In between the Canadian developments will be Fed Chair Powell’s opening statement (9:30amET) and what is typically tedious testimony before Congress on a range of substantive and tangential issues. I’m not expecting a whole lot of anything new out of this to be honest after the statement, SEP including dots, and Powell’s press conference just last Wednesday. The staff MPR that was released last Friday was a non-event as is typical. Expect more tough talk on combating inflation that we should have been hearing more about much earlier. We’ll hear from other Fed officials as well including Richmond’s Barkin (12pmET), Chicago’s Evans (12:50pmET), and then Philly’s Harker and Barkin again (1:30pmET).

Then at 2pmET today, US President Biden will announce a gas tax holiday until September which is among the dumbest ideas out there in terms of cooling inflation. It’s a transitory one-off effect on relative price for starters.

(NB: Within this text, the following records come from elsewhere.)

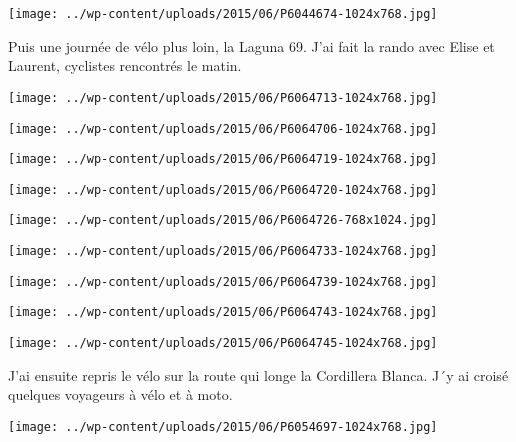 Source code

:  \newline
 \newline
\centerline{\texttt{[image: ../wp-content/uploads/2015/06/P6044674-1024x768.jpg]} } 
 \newline
 Puis une journée de vélo plus loin, la Laguna 69. J'ai fait la rando avec Elise et Laurent, cyclistes rencontrés le matin. \newline
 \newline
\centerline{\texttt{[image: ../wp-content/uploads/2015/06/P6064713-1024x768.jpg]} } 
 \newline
 \newline
\centerline{\texttt{[image: ../wp-content/uploads/2015/06/P6064706-1024x768.jpg]} } 
 \newline
 \newline
\centerline{\texttt{[image: ../wp-content/uploads/2015/06/P6064719-1024x768.jpg]} } 
 \newline
 \newline
\centerline{\texttt{[image: ../wp-content/uploads/2015/06/P6064720-1024x768.jpg]} } 
 \newline
 \newline
\centerline{\texttt{[image: ../wp-content/uploads/2015/06/P6064726-768x1024.jpg]} } 
 \newline
 \newline
\centerline{\texttt{[image: ../wp-content/uploads/2015/06/P6064733-1024x768.jpg]} } 
 \newline
 \newline
\centerline{\texttt{[image: ../wp-content/uploads/2015/06/P6064739-1024x768.jpg]} } 
 \newline
 \newline
\centerline{\texttt{[image: ../wp-content/uploads/2015/06/P6064743-1024x768.jpg]} } 
 \newline
 \newline
\centerline{\texttt{[image: ../wp-content/uploads/2015/06/P6064745-1024x768.jpg]} } 
 \newline
 J'ai ensuite repris le vélo sur la route qui longe la Cordillera Blanca. J´y ai croisé quelques voyageurs à vélo et à moto. \newline
 \newline
\centerline{\texttt{[image: ../wp-content/uploads/2015/06/P6054697-1024x768.jpg]} } 
 \newline
 \newline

Unless extended, a three-month 18-cent/gallon cut timed for the rest of the summer driving season will then see prices jump again right before the November mid-terms. Retailers could crowd in some of the tax space from an incidence effect standpoint. Even if not, the last thing that’s needed to fight inflation is to give folks relatively more money to spend on other hot items in the basket.

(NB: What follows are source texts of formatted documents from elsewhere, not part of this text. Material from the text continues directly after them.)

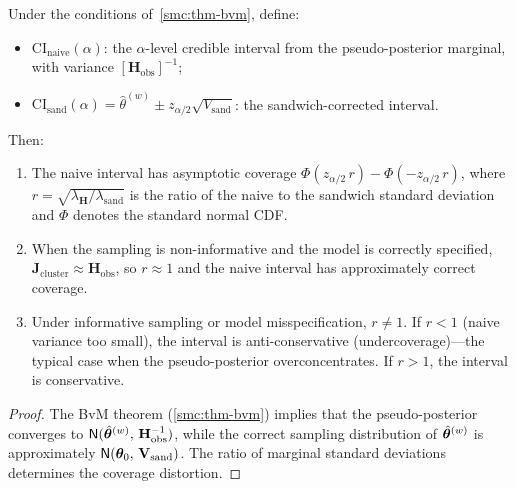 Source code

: \begin{corollary}
\label{smc:cor-coverage}
  Under the conditions of~\cref{smc:thm-bvm}, define\textup{:}
  \begin{itemize}[nosep]
    \item $\mathrm{CI}_{\mathrm{naive}}(\alpha)$\textup{:} the
      $\alpha$-level credible interval from the pseudo-posterior
      marginal, with variance
      $[\mathbf{H}_{\mathrm{obs}}]^{-1}$\textup{;}
    \item $\mathrm{CI}_{\mathrm{sand}}(\alpha)
      = \hat{\theta}^{(w)} \pm z_{\alpha/2}\sqrt{V_{\mathrm{sand}}}$\textup{:}
      the sandwich-corrected interval.
  \end{itemize}
  Then\textup{:}
  \begin{enumerate}[label=\textup{(\alph*)},nosep]
    \item The naive interval has asymptotic coverage
      $\Phi(z_{\alpha/2}\, r) - \Phi(-z_{\alpha/2}\, r)$, where
      $r = \sqrt{\lambda_{\mathbf{H}} / \lambda_{\mathrm{sand}}}$ is
      the ratio of the naive to the sandwich standard deviation and
      $\Phi$ denotes the standard normal CDF.
    \item When the sampling is non-informative and the model is
      correctly specified, $\mathbf{J}_{\mathrm{cluster}} \approx
      \mathbf{H}_{\mathrm{obs}}$, so $r \approx 1$ and the naive
      interval has approximately correct coverage.
    \item Under informative sampling or model misspecification,
      $r \neq 1$.  If $r < 1$ \textup{(}naive variance too
      small\textup{)}, the interval is anti-conservative
      \textup{(}undercoverage\textup{)}---the typical case when the
      pseudo-posterior overconcentrates.  If $r > 1$, the interval is
      conservative.
  \end{enumerate}
\end{corollary}

\begin{proof}
  The BvM theorem (\cref{smc:thm-bvm}) implies that the
  pseudo-posterior converges to
  $\Norm(\hat{\btheta}^{(w)},\, \mathbf{H}_{\mathrm{obs}}^{-1})$,
  while the correct sampling distribution of $\hat{\btheta}^{(w)}$ is
  approximately $\Norm(\btheta_0,\, \mathbf{V}_{\mathrm{sand}})$.
  The ratio of marginal standard deviations determines the coverage
  distortion.
\end{proof}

US energy policy in general is in a total shambles under Biden. Treasury Secretary Yellen’s part in Monday’s Dems-Libs confab in Canada was further manifestation of this point. She said that approving Keystone XL would not address short-term energy challenges. Well, it might have had you not repealed the permit!! Outgoing Alberta Premier Kenney had said even as recently as March of this year that Keystone could be finished by early 2023 and so contrary to Yellen’s assertion, it would have been a shorter-term solution. Instead, Yellen claims that oil price caps and gas-tax holidays are sensible ideas. This logic follows efforts toward taxing energy company profits. In the meantime, Biden is off begging Venezuela’s Maduro and MBS for more oil and the US continues to snub its peaceful, friendly, northern democratic ally.